Also referred to as the next industrial revolution, Industry 4.0 is synonymous with smart technologies such as artificial intelligence (AI), cloud computing, blockchain, the Internet of Things (IoT), and more. It is expected to drive efficiencies and increase competitiveness in the manufacturing industry via faster, more agile internal processes and supply chains.
In Africa, several developments (such as the adoption of the African Continental Free Trade Agreement by 44 countries across the continent and signals that China will offshore some of its manufacturing in the near future) are presenting opportunities for organisations that adopt Industry 4.0 technologies to capture significant market share and gain global relevance.
In Kenya, for example, we already see Industry 4.0 technologies being utilised to address security concerns, including safety within communities, road safety, and the safety of individuals using online platforms. It has become apparent that tech and policies are important factors when creating a safer society. Take, for example, initiatives like Smart and Safe Kenya Transport (smarTTrans) who employ technology, analytics and policy experiments to save lives and help foster greater inclusive growth for Kenyans.
Industry 4.0 is, in fact, how Africa will remain on the map with global organisations and individuals embracing this trend to remain competitive. We see companies like NIIT emerging as pioneers for quality IT training and education, resulting in over a million Nigerian students receiving upskilling in the latest IT programmes that are mapped to industry requirements and international vendor certifications. In doing so, it solidifies the country’s potential thanks to a talent pool equipped with a futuristic skillset.
In this new era, winners will not be determined by size or strength, but by their ability to respond quickly to shifting market requirements, driven by consumer demand for ever-higher levels of customisation. Importantly, this agility must be delivered not only on the factory floor but throughout the entire supply chain, hence the importance of upskilling the youth and other industry players.
Step One: Establish a baseline and build a vision of a future state
For organisations committed to delivering on the promise of Industry 4.0, the first step is to understand what their current capability and technology landscape looks like, across the whole value chain:
• What capability for measuring the performance of each asset is currently in place?
• Does the core application stack (including ERP, CRM, SCM, etc.) support integration with new technologies like industrial IoT platforms, blockchain, and AI?
• What are the current capabilities in terms of data capture, management, and analysis?
With these questions answered, organisations can unpack and define what their future state looks like and pinpoint exactly where modernisation needs to occur.
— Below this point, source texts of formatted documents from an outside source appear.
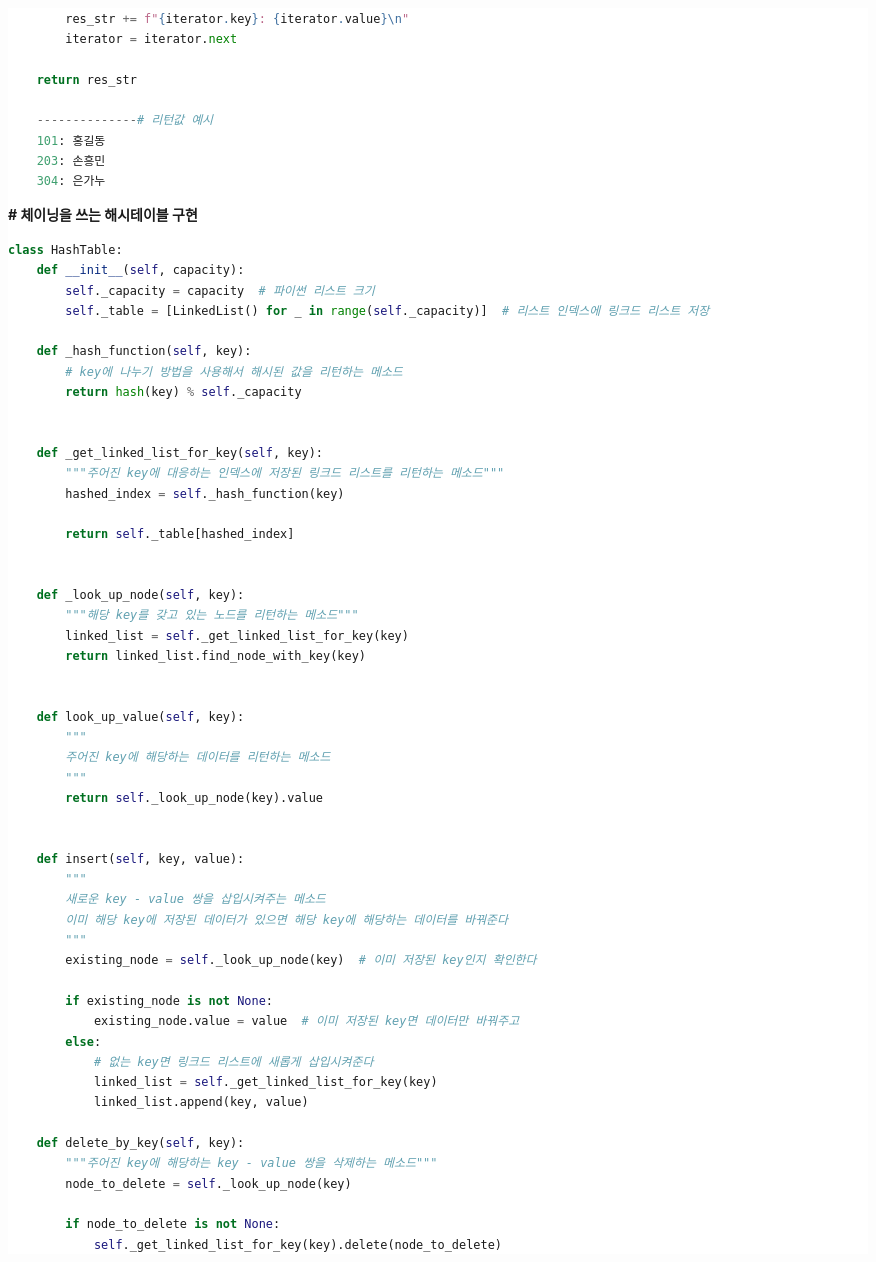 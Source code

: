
 ```python
        res_str += f"{iterator.key}: {iterator.value}\n"
        iterator = iterator.next

    return res_str
    
    --------------# 리턴값 예시
    101: 홍길동
    203: 손흥민
    304: 은가누
```

__\# 체이닝을 쓰는 해시테이블 구현__

```python
class HashTable:
    def __init__(self, capacity):
        self._capacity = capacity  # 파이썬 리스트 크기
        self._table = [LinkedList() for _ in range(self._capacity)]  # 리스트 인덱스에 링크드 리스트 저장

    def _hash_function(self, key):
        # key에 나누기 방법을 사용해서 해시된 값을 리턴하는 메소드
        return hash(key) % self._capacity


    def _get_linked_list_for_key(self, key):
        """주어진 key에 대응하는 인덱스에 저장된 링크드 리스트를 리턴하는 메소드"""
        hashed_index = self._hash_function(key)

        return self._table[hashed_index]


    def _look_up_node(self, key):
        """해당 key를 갖고 있는 노드를 리턴하는 메소드"""
        linked_list = self._get_linked_list_for_key(key)
        return linked_list.find_node_with_key(key)


    def look_up_value(self, key):
        """
        주어진 key에 해당하는 데이터를 리턴하는 메소드
        """
        return self._look_up_node(key).value


    def insert(self, key, value):
        """
        새로운 key - value 쌍을 삽입시켜주는 메소드
        이미 해당 key에 저장된 데이터가 있으면 해당 key에 해당하는 데이터를 바꿔준다
        """
        existing_node = self._look_up_node(key)  # 이미 저장된 key인지 확인한다

        if existing_node is not None:
            existing_node.value = value  # 이미 저장된 key면 데이터만 바꿔주고
        else:
            # 없는 key면 링크드 리스트에 새롭게 삽입시켜준다
            linked_list = self._get_linked_list_for_key(key)
            linked_list.append(key, value)

    def delete_by_key(self, key):
        """주어진 key에 해당하는 key - value 쌍을 삭제하는 메소드"""
        node_to_delete = self._look_up_node(key)
        
        if node_to_delete is not None:
            self._get_linked_list_for_key(key).delete(node_to_delete)
``` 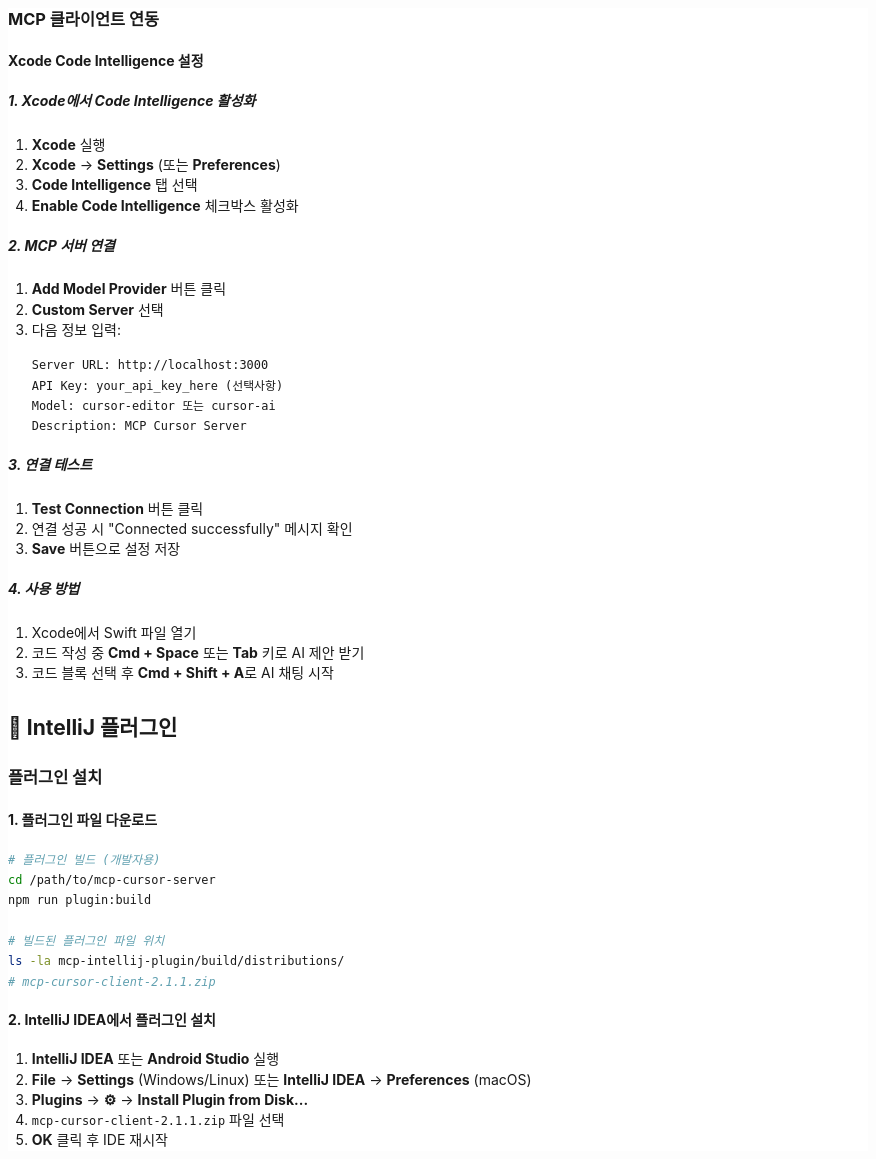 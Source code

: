 ### MCP 클라이언트 연동


#### Xcode Code Intelligence 설정

##### 1. Xcode에서 Code Intelligence 활성화
1. **Xcode** 실행
2. **Xcode** → **Settings** (또는 **Preferences**)
3. **Code Intelligence** 탭 선택
4. **Enable Code Intelligence** 체크박스 활성화

##### 2. MCP 서버 연결
1. **Add Model Provider** 버튼 클릭
2. **Custom Server** 선택
3. 다음 정보 입력:
   ```
   Server URL: http://localhost:3000
   API Key: your_api_key_here (선택사항)
   Model: cursor-editor 또는 cursor-ai
   Description: MCP Cursor Server
   ```

##### 3. 연결 테스트
1. **Test Connection** 버튼 클릭
2. 연결 성공 시 "Connected successfully" 메시지 확인
3. **Save** 버튼으로 설정 저장

##### 4. 사용 방법
1. Xcode에서 Swift 파일 열기
2. 코드 작성 중 **Cmd + Space** 또는 **Tab** 키로 AI 제안 받기
3. 코드 블록 선택 후 **Cmd + Shift + A**로 AI 채팅 시작

## 🔌 IntelliJ 플러그인

### 플러그인 설치

#### 1. 플러그인 파일 다운로드
```bash
# 플러그인 빌드 (개발자용)
cd /path/to/mcp-cursor-server
npm run plugin:build

# 빌드된 플러그인 파일 위치
ls -la mcp-intellij-plugin/build/distributions/
# mcp-cursor-client-2.1.1.zip
```

#### 2. IntelliJ IDEA에서 플러그인 설치
1. **IntelliJ IDEA** 또는 **Android Studio** 실행
2. **File** → **Settings** (Windows/Linux) 또는 **IntelliJ IDEA** → **Preferences** (macOS)
3. **Plugins** → **⚙️** → **Install Plugin from Disk...**
4. `mcp-cursor-client-2.1.1.zip` 파일 선택
5. **OK** 클릭 후 IDE 재시작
Step Two: Focus on delivering data acquisition, data analysis, and digital execution
The entire Industry 4.0 supply chain is built on the ability to capture and analyse data, and automatically optimise outcomes – often turning to technologies like IoT and AI. To meet this requirement, organisations must be able to manage vast amounts of data, from both internal and external sources, and orchestrate execution based on the analysis of this data (i.e., within the factory, and throughout the supply chain, even up to the end client).
For other organisations, this requirement raises questions about the IT infrastructure that is in place, particularly in terms of its suitability to provide for this integration and orchestration, and about the analytical capabilities of the workforce.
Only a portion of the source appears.